[THE DATA Boundary: Start]
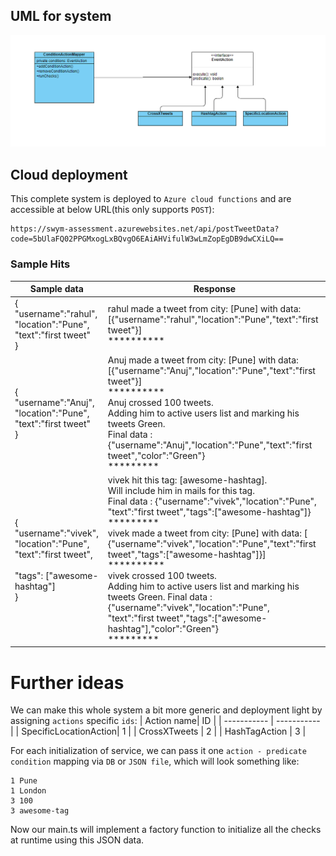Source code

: 
## UML for system

![Class diagram](swym.PNG "Condiaion action system")

## Cloud deployment
This complete system is deployed to `Azure cloud functions` and are accessible at below URL(this only supports `POST`):

    https://swym-assessment.azurewebsites.net/api/postTweetData?code=5bUlaFQ02PPGMxogLxBQvgO6EAiAHVifulW3wLmZopEgDB9dwCXiLQ==
### Sample Hits
| Sample data      | Response |
| ----------- | ----------- |
| {<br/>"username":"rahul",<br/>"location":"Pune",<br/>"text":"first tweet"<br/>}      | rahul made a tweet from city: [Pune] with data: [{"username":"rahul","location":"Pune","text":"first tweet"}]<br/>**********       |
| {<br/>"username":"Anuj",<br/>"location":"Pune",<br/>"text":"first tweet"<br/>}   | Anuj made a tweet from city: [Pune] with data: [{"username":"Anuj","location":"Pune","text":"first tweet"}]<br/>********** <br/>Anuj crossed 100 tweets.<br/> Adding him to active users list and marking his tweets Green. <br/> Final data : {"username":"Anuj","location":"Pune","text":"first tweet","color":"Green"} <br/> *********        |
| {<br/>"username":"vivek",<br/>"location":"Pune",<br/>"text":"first tweet",<br/><br/>"tags": ["awesome-hashtag"]<br/>}   | vivek hit this tag: [awesome-hashtag].<br />Will include him in mails for this tag. <br />Final data : {"username":"vivek","location":"Pune",<br />"text":"first tweet","tags":["awesome-hashtag"]} <br/> ********* <br />vivek made a tweet from city: [Pune] with data: [<br />{"username":"vivek","location":"Pune","text":"first tweet","tags":["awesome-hashtag"]}]<br/> ********** <br />vivek crossed 100 tweets.<br />Adding him to active users list and marking his <br />tweets Green. Final data : {"username":"vivek","location":"Pune",<br />"text":"first tweet","tags":["awesome-hashtag"],"color":"Green"} <br/>*********<br />        |

# Further ideas

We can make this whole system a bit more generic and deployment light by assigning `actions` specific `ids`:
 | Action name| ID |
| ----------- | ----------- |
| SpecificLocationAction| 1       |
| CrossXTweets   | 2        |
| HashTagAction   | 3        |

For each initialization of service, we can pass it one `action - predicate condition` mapping via `DB` or `JSON file`, which will look something like:

    1 Pune
    1 London
    3 100
    3 awesome-tag
Now our main.ts will implement a factory function to initialize all the checks at runtime using this JSON data.
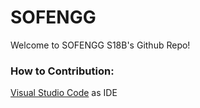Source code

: # SOFENGG

Welcome to SOFENGG S18B's Github Repo!

### How to Contribution:
[Visual Studio Code](https://code.visualstudio.com/) as IDE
[THE DATA Boundary: End]
_PROBLEM TO WORK ON_
Please transcribe the lines from the one containing "3 awesome-tag" to the last line of the listing, both included, exactly and with nothing added, leaving every picture out.

_TASK RESULT_
    3 awesome-tag
Now our main.ts will implement a factory function to initialize all the checks at runtime using this JSON data.
Source code

: # SOFENGG

Welcome to SOFENGG S18B's Github Repo!

### How to Contribution:
[Visual Studio Code](https://code.visualstudio.com/) as IDE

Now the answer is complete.